Shoeshine Shop in Bangkok: The Dandy of Shoe Polishers
Aon stands out amongst the lines of food stands, market stalls with metre-high piles of clothes, and the concert of beeping tuk tuks and cars on the busy streets of Bangkok, population: eight million and counting. While his fellow Thais tend to opt for functional runners, simple t-shirts and jeans in the best case, and sequined Hello Kitty ears in the worst, Aon catches your eye with his classic elegance.
The shoeshine specialist’s style makes it obvious that he’s a bit different; he looks as though he’s from another era. Aon values quality and attention to detail over knock-off name brand clothes, bright cartoon prints or worn runners. His fervour for finery doesn’t stop with his selection of clothes, however, it runs deeper; he isn’t just scratching the surface. You can get a good sense of this when Aon speaks about his passion for shoes or when he gets started on the merits of traditional Thai cuisine.
Striving for the perfect shoeshine
Aon endeavours to form long-term relationships with the people and objects in his life. As he puts it himself, he would like to ‘do things properly’. Thus, the 27-year-old shoe fanatic spends much of his free time searching out rare treasures in vintage shops and flea markets that he later meticulously restores and cares for. His collection ranges from leather shoes and bags to cameras and typewriters. Next to his other projects and interests, including running his pipe club and his band in which he plays drums, Aon has taken it upon himself to polish the footwear of Thailand’s capital city to a high lustre. The modern dandy – as he calls himself – is Bangkok’s one and only professional shoeshiner.

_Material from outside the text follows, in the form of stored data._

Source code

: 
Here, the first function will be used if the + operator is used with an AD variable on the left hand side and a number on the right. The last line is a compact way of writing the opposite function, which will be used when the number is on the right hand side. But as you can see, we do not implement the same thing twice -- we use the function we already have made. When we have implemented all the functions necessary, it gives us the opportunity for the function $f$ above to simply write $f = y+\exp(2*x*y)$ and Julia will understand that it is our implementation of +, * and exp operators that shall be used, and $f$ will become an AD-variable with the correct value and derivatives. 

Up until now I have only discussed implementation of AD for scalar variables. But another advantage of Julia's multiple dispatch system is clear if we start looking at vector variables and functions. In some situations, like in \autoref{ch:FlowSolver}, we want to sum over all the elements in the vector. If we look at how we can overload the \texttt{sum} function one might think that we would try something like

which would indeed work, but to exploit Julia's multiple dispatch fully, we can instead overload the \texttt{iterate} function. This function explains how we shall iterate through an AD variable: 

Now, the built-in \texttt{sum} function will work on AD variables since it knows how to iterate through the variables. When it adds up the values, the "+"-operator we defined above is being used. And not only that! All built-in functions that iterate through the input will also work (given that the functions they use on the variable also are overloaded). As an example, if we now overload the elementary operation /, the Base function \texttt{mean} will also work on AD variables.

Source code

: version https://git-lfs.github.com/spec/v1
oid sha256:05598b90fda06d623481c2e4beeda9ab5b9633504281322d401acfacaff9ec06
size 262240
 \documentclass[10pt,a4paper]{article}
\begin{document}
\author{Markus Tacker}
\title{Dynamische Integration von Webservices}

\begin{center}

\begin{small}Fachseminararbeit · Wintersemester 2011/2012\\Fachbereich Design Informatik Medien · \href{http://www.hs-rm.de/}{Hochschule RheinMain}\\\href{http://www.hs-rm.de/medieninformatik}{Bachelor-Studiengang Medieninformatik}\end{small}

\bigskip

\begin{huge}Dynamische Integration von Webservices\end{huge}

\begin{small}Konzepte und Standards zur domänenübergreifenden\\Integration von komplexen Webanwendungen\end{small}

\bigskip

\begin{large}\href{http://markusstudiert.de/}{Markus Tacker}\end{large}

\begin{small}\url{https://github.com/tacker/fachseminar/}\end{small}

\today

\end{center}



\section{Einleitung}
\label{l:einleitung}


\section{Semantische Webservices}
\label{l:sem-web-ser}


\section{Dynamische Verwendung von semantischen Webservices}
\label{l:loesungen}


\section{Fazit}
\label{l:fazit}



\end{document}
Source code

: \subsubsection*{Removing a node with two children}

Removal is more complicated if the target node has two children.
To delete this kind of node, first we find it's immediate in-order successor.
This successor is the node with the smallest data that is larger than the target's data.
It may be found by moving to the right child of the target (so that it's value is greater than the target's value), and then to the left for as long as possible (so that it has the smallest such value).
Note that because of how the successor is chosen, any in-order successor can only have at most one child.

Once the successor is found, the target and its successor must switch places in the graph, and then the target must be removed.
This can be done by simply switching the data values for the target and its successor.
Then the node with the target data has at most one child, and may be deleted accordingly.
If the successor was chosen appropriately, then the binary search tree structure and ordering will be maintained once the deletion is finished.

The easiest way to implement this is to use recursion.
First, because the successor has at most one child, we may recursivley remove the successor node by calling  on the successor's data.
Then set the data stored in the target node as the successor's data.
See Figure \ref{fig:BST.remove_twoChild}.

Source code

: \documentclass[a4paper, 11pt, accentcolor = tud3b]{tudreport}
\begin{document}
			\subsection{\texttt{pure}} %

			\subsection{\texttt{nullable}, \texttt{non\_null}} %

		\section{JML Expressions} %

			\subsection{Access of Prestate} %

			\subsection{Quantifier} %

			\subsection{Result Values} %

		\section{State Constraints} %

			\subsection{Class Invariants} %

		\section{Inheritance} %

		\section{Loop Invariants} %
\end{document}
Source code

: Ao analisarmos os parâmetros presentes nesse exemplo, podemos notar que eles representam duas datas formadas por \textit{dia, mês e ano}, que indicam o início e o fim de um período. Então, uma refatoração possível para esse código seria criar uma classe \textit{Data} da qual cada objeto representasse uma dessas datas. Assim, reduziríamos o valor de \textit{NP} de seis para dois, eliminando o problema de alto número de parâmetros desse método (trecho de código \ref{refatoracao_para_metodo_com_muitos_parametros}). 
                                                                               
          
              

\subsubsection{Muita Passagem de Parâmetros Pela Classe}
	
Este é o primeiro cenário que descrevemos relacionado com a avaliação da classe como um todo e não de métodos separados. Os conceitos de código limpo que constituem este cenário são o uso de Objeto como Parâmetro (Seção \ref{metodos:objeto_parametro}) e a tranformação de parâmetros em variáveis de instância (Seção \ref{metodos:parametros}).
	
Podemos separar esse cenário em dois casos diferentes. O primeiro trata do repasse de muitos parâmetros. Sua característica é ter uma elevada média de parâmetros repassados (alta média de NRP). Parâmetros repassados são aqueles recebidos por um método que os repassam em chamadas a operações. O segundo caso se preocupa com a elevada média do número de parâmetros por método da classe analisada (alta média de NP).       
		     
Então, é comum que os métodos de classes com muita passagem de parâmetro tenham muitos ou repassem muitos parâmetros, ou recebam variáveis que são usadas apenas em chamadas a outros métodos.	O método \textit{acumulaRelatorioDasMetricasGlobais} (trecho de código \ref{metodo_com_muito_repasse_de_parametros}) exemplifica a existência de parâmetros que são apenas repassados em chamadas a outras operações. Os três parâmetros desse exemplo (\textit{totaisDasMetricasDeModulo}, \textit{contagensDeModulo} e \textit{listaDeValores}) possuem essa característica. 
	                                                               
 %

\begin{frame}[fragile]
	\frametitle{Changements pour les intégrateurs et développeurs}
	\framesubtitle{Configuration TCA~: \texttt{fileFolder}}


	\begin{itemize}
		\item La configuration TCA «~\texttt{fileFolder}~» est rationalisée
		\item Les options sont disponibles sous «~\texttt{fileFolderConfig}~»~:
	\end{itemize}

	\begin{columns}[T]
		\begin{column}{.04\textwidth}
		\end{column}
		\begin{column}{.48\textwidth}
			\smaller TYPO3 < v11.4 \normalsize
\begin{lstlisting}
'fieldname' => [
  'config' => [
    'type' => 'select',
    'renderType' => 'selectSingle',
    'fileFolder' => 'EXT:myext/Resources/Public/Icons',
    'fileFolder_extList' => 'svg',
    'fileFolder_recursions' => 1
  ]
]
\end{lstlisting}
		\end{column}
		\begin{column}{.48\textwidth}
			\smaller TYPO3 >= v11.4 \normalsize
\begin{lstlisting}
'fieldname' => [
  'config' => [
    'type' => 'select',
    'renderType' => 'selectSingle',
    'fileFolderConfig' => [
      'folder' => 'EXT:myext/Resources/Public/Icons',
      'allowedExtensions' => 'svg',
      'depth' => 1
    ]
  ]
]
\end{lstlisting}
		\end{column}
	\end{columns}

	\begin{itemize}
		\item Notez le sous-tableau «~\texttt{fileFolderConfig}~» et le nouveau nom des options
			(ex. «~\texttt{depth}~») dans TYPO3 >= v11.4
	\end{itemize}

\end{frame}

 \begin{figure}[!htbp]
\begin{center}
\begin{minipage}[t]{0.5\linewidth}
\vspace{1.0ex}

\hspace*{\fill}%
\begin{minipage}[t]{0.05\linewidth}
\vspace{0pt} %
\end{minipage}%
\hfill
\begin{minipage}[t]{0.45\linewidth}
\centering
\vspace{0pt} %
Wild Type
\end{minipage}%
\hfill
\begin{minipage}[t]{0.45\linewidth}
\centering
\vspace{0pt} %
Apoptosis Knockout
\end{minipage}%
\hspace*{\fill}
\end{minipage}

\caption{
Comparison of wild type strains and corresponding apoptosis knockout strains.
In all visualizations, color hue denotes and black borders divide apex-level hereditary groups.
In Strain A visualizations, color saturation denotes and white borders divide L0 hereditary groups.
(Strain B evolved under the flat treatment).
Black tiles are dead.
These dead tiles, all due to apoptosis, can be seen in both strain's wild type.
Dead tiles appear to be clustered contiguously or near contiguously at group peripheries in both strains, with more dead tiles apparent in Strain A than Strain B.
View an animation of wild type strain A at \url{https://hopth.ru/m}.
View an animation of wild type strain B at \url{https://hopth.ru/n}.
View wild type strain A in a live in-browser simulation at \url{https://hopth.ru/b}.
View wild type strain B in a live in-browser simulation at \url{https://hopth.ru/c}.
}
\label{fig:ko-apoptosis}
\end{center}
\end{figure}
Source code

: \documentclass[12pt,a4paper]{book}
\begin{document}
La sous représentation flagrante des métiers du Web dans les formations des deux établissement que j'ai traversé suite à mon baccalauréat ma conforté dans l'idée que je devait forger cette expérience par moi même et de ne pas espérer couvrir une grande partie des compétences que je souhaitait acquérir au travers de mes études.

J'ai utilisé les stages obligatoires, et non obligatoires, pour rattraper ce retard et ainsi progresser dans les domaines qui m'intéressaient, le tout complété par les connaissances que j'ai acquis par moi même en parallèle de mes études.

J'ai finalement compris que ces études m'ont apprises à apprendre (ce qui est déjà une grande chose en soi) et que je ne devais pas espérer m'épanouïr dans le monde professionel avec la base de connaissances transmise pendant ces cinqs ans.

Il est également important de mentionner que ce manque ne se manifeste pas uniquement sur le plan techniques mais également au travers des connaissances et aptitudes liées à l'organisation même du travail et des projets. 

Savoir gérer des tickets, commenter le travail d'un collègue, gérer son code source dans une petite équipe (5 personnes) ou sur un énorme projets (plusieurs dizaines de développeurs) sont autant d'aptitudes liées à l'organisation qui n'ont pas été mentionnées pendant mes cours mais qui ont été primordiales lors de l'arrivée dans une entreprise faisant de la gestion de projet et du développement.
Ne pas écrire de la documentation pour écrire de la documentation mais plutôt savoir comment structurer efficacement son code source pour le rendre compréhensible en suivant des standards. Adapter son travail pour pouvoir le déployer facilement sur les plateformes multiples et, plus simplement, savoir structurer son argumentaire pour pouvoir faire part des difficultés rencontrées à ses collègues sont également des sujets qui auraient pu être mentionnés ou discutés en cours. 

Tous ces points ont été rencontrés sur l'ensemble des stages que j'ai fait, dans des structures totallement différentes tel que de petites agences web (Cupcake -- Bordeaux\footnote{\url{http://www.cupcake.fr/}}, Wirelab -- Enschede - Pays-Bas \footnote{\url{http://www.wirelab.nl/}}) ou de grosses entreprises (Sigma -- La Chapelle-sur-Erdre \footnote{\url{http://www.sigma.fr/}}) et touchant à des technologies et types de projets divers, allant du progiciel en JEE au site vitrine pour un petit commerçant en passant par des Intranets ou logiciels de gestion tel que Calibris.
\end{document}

The man behind the Vulture Shoeshine Shop in Bangkok makes house calls to his clients. An exquisite collection of shoe waxes, leather cleaners and shoe polishes in a range of nuanced colours resides in his brown calf leather bag. He won’t settle for any one brand since he searches out the best of each product, however, he did briefly wax lyrical about Collonil’s line of products. ‘The large assortment of polish colours is particularly outstanding’, he said. According to Aon, his clients are ‘shoe snobs’, as is he, and thus they often speak exclusively about shoes. ‘Our passion for shoes connects us. They’re much more like friends than clients now. We exchange information and tips on how to perfectly polish a shoe’, said Aon, whose actual name is Prote Sakuntalak.
‘Clients from India always buy the same shoes’
Aon’s customers are primarily businessmen from outside of Thailand who boast large collections of high-quality leather shoes in their wardrobes at home. He floats away into a dream world just thinking about them. He counts 25 pairs of sleek leather shoes as his own. The majority of his collection are leather loafers and oxfords. He discovered his favourite pair in a second hand shop. They’re ‘Made in Germany’, but he can’t decipher the manufacturer name since the inner lining is so well worn.
Is there a difference in the way clients from different countries and cultures handle their shoes? ‘Yes, definitely!’, Aon cried out. ‘My clients from India, for example, wear the same shoes every day and have only a few pairs. Then they call me at least every two months in desperate need of my advice and service. Some wear their shoes out completely and then buy the same ones new again’, explained the shoe aficionado.
The streets of Bangkok: A shoe’s worst nightmare
Apparently his French clients are the total opposite. They have sizeable collections of shoes and know how to take care of them. They also change their footwear at least three times a week. ‘Funnily enough’, he said, ‘the French always wear brown shoes. No one has been able to tell me why that is’. On the other hand, Japanese businessmen in Bangkok are too busy to take care of their shoes. Thus, Aon is responsible for much of their shoe care.
His own people? They like wearing runners and black shoes that will go with anything. ‘Thais will buy a nice pair of shoes for special occasions, but not necessarily for work’, said Aon. Many – especially men – buy their first pair of fine shoes for their own wedding. A good pair of leather shoes is an expensive luxury item for most people in Thailand. After all, they’re a little less than practical on the hot, dusty and bumpy streets of Bangkok.
Show me your shoes and I’ll tell you…
A typical pair of leather shoes costs around 10,000 baht (approx. 270 euro) in Thailand. Aon recommends individuals spend nearly twice that on a nicer pair so they can pass their treasured footwear onto their children and grandchildren. He suggests wearing a shoe with a rubber sole for daily use around Bangkok and believes in using shoe trees rather than newspaper for storage. He relies on wax and polish in nuanced colours to get the perfect shine. ‘Begin a little lighter, and then go darker’, he recommends. ‘Especially as the colour begins to change over time’.
Regularly nourishing your leather shoes will keep them moist and supple and help guarantee they enjoy a long life, just like human skin. Moreover, ‘take a look at a man’s shoes, and you’ll have an idea of how he treats his wife’, laughed Aon, shoe polisher, modern dandy and a true gentleman who adds a touch of style and stoic thoughtfulness to our fast-paced world.